Available data:
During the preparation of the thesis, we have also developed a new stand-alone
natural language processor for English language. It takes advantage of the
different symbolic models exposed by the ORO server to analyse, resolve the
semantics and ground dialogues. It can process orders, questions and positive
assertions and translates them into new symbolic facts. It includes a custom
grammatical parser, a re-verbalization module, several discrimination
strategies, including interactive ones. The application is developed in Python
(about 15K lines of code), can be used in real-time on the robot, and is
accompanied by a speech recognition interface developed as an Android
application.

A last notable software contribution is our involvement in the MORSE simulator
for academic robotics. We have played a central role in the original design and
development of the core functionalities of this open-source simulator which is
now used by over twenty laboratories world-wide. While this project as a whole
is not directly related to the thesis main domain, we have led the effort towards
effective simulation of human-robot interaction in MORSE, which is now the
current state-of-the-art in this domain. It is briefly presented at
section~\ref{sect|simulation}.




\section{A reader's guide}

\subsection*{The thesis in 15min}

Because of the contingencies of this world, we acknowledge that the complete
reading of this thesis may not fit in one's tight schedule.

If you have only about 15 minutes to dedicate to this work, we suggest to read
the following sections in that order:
==
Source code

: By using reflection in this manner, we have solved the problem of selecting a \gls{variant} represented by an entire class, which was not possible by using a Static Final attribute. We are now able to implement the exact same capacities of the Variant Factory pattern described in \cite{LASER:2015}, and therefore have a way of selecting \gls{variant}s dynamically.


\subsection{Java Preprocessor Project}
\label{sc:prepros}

About this task:
How many lines of the listing contain "simulation"? Say only that number.

Solution for this task:
2